# Chapter 15: Double Pipe Heat Exchangers¶

### ILLUSTRATIVE EXAMPLE 15.2, Page number: 290¶

In [2]:
#Variable declaration:
Q = 12000.0                     #Heat transfer rate (Btu/h)
U = 48.0                        #Overall heat coefficient (Btu/ft^2.h.°F)
DTlm = 50.0                     #Log mean temperature difference (°F)

#Calculation:
A = Q/(U*DTlm)                  #Area of exchanger (ft^2)

#Result:
print "The area of the exchanger is :",round(A)," ft^2 ."

The area of the exchanger is : 5.0  ft^2 .


### ILLUSTRATIVE EXAMPLE 15.3, Page number: 291¶

In [26]:
from sympy import symbols,solve,log

#Variable declaration:
Q = 56760                           #Heat transfer rate (Btu/h)
U = 35.35                           #Overall heat coefficient (Btu/ft.h.°F)
A = 32.1                            #Area of exachanger (ft^2)
t1 = 63.0                           #Outlet cold water temperature (°F)
T1 = 164                            #Outlet hot water temperature (°F)
T2 = 99                             #Inlet hot water temperature (°F)
t2 = symbols('t2')                  #Inlet cold water temperature (°F)

#Calculation:
DTlm = Q/(U*A)                      #Log mean temperature difference (°F)
dT1 = T1-t1                         #Temperature approach at pipe outlet (°F)
dT2 = T2-t2                         #Temperature approach at pipe inlet (°F)
Eq = (dT2-dT1)/log(dT2/dT1)-DTlm
R = solve(Eq,t2)                    #Inlet cold water temperature (°F)

#Result:
print "The inlet cold water temperature is : ",round(R[0])," °F."

The inlet cold water temperature is :  79.0  °F.


### ILLUSTRATIVE EXAMPLE 15.4, Page number: 292¶

In [8]:
#Variable declaration:
m = 14.6                         #Flow rate of water inside the tube (lb/min)
Cp = 1                           #Heat capacity of water (Btu/lb.°F)
t2 = 79                          #Initial temperature of water (°F)
t1 = 63                          #Final temperature of water (°F)
#From example 15.3:
Q1 = 56760                       #Old heat transfer rate (Btu/h)

#Calculation:
Q2 = m*Cp*(t2-t1)                #New heat transfer rate (Btu/min)

#Result:
print "The new heat transfer rate is :",round(Q2)," Btu/min."
print "Or, the new heat transfer rate is :",round(Q2*60)," Btu/h."
if (Q1==Q2) :
print "This result agree with the Q˙ provided in the problem statement. Shakespeare is wrong, nothing is rotten there."
else :
print "This result does not agree with the Q˙ provided in the problem statement. Shakespeare is right, something is indeed rotten."

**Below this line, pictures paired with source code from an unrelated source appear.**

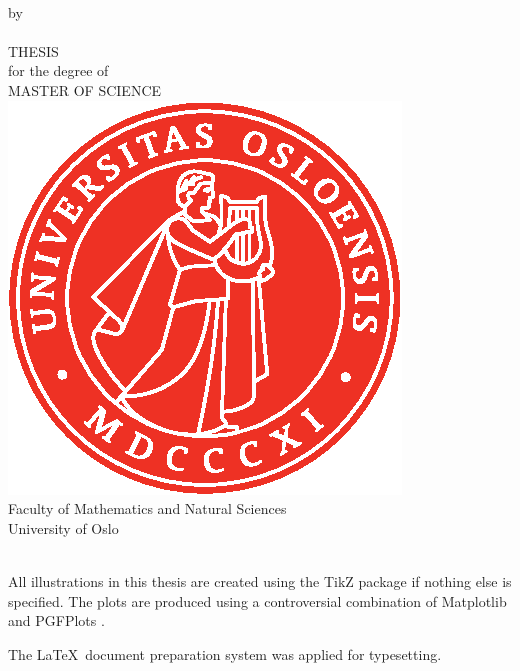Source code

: \thispagestyle{empty}
\begin{center} \vspace{1cm}
    \textbf{\Large{\mtitle}}\\ \vspace{0.5cm}
    \small{by}\\ \vspace{0.5cm}
    \large{\mauthor}\\ \vspace{4.4cm}
    \large{THESIS}\\ \vspace{0.3cm}
    \small{for the degree of}\\ \vspace{0.3cm}
    \large{MASTER OF SCIENCE}\\ \vspace{0.7cm}
    \includegraphics[scale=1.0]{../Images/UiO_Segl_pms485.eps} \\ \vspace{0.5cm}
    \large{Faculty of Mathematics and Natural Sciences \\ University of Oslo} \\ \vspace{0.5cm}
    \small{\mdate}\\ \vfill
\end{center}
\newpage
\vspace*{\fill}
{\setlength{\parindent}{0cm}
All illustrations in this thesis are created using the TikZ package \cite{tantau_graph_2013} if nothing else is specified. The plots are produced using a controversial combination of Matplotlib \cite{hunter_matplotlib:_2007} and PGFPlots \cite{tantau_graph_2013}.\bigskip

The \LaTeX\, document preparation system was applied for typesetting.}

The new heat transfer rate is : 234.0  Btu/min.
Or, the new heat transfer rate is : 14016.0  Btu/h.
This result does not agree with the Q˙ provided in the problem statement. Shakespeare is right, something is indeed rotten.

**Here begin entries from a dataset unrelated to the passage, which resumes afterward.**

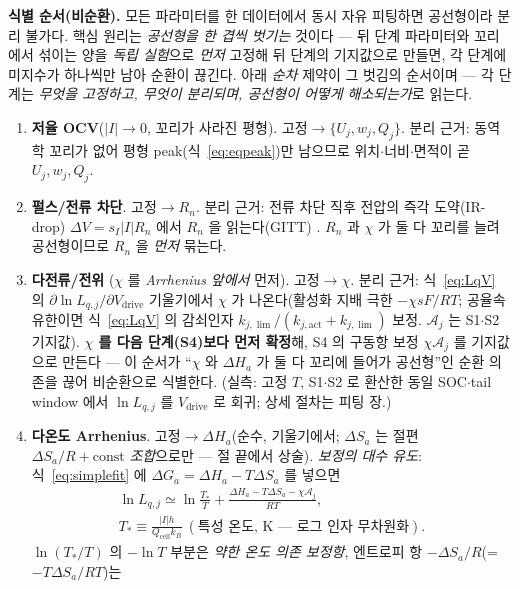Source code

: \documentclass[11pt,a4paper]{article}
\newcommand{\drive}{\mathrm{drive}}
\newcommand{\cell}{\mathrm{cell}}
\begin{document}
\textbf{식별 순서(비순환).} 모든 파라미터를 한 데이터에서 동시 자유 피팅하면 공선형이라 분리 불가다. 핵심 원리는
\emph{공선형을 한 겹씩 벗기는} 것이다 — 뒤 단계 파라미터와 꼬리에서 섞이는 양을 \emph{독립 실험}으로 \emph{먼저}
고정해 뒤 단계의 기지값으로 만들면, 각 단계에 미지수가 하나씩만 남아 순환이 끊긴다. 아래 \emph{순차} 제약이 그
벗김의 순서이며 — 각 단계는 \emph{무엇을 고정하고, 무엇이 분리되며, 공선형이 어떻게 해소되는가}로 읽는다.
\begin{enumerate}[label=\textbf{S\arabic*.},leftmargin=2.6em,itemsep=2pt]
\item \textbf{저율 OCV}($|I|\to0$, 꼬리가 사라진 평형). 고정$\to\{U_j,w_j,Q_j\}$. 분리 근거: 동역학 꼬리가
  없어 평형 peak(식~\eqref{eq:eqpeak})만 남으므로 위치$\cdot$너비$\cdot$면적이 곧 $U_j,w_j,Q_j$.
\item \textbf{펄스/전류 차단}. 고정$\to R_n$. 분리 근거: 전류 차단 직후 전압의 즉각 도약(IR-drop) $\Delta V=
  s_I|I|R_n$ 에서 $R_n$ 을 읽는다(GITT) \cite{weppner1977}. $R_n$ 과 $\chi$ 가 둘 다 꼬리를 늘려 공선형이므로
  $R_n$ 을 \emph{먼저} 묶는다.
\item \textbf{다전류/전위} ($\chi$ 를 \emph{Arrhenius 앞에서} 먼저). 고정$\to\chi$. 분리 근거: 식~\eqref{eq:LqV} 의
  $\partial\ln L_{q,j}/\partial V_\drive$ 기울기에서 $\chi$ 가 나온다(활성화 지배 극한 $-\chi sF/RT$; 공율속 유한이면
  식~\eqref{eq:LqV} 의 감쇠인자 $k_{j,\lim}/(k_{j,\mathrm{act}}+k_{j,\lim})$ 보정. $\mathcal A_j$ 는 S1$\cdot$S2 기지값). \textbf{$\chi$ 를 다음 단계(S4)보다 먼저 확정}해, S4 의 구동항 보정 $\chi\mathcal A_j$ 를 기지값으로
  만든다 — 이 순서가 ``$\chi$ 와 $\Delta H_a$ 가 둘 다 꼬리에 들어가 공선형''인 순환 의존을 끊어 비순환으로 식별한다.
  (실측: 고정 $T$, S1$\cdot$S2 로 환산한 동일 SOC$\cdot$tail window 에서 $\ln L_{q,j}$ 를 $V_\drive$ 로 회귀; 상세 절차는 피팅 장.)
\item \textbf{다온도 Arrhenius}. 고정$\to\Delta H_a$(순수, 기울기에서; $\Delta S_a$ 는 절편 $\Delta S_a/R+\text{const}$
  \emph{조합}으로만 — 절 끝에서 상술). \emph{보정의 대수 유도}: 식~\eqref{eq:simplefit}
  에 $\Delta G_a=\Delta H_a-T\Delta S_a$ 를 넣으면
  \begin{equation*}
  \begin{gathered}
  \ln L_{q,j}\simeq\ln\frac{T_*}{T}+\frac{\Delta H_a-T\Delta S_a-\chi\mathcal A_j}{RT},\\[2pt]
  T_*\equiv\frac{|I|h}{Q_\cell k_B}\ (\text{특성 온도, K — 로그 인자 무차원화}).
  \end{gathered}
  \end{equation*}
  $\ln(T_*/T)$ 의 $-\ln T$ 부분은 \emph{약한 온도 의존 보정항}, 엔트로피 항 $-\Delta S_a/R$(=$-T\Delta S_a/RT$)는

\end{enumerate}
\end{document}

### ILLUSTRATIVE EXAMPLE 15.5, Page number: 292¶

In [5]:
from math import log

#Variable declaration:
T1 = 210.0                          #Initial temperature of oil (°F)
T2 = 170.0                          #Final temperature of oil (°F)
T3 = 60.0                           #Surface temperature of oil (°F)
m = 8000.0                          #Flow rate of oil inside tube (lb/h)
cp = 0.55                           #Heat capacity of oil (Btu/lb.°F)
U = 63.0                            #Overall heat teansfer coefficient (Btu.h.ft^2.°F)

#Calculation:
DT1 = T1-T3                         #Temperature difference 1 (°F)
DT2 = T2-T3                         #Temperature difference 2 (°F)
DTlm = (DT1-DT2)/log(DT1/DT2)       #Log mean temerature difference (°F)
Q = m*cp*(T1-T2)                    #Heat transferred (Btu/h)
A = Q/(U*DTlm)                      #Heat transfer area (ft^2)

#Result:
print "The required heat transfer area is :",round(A,2)," ft^2 ."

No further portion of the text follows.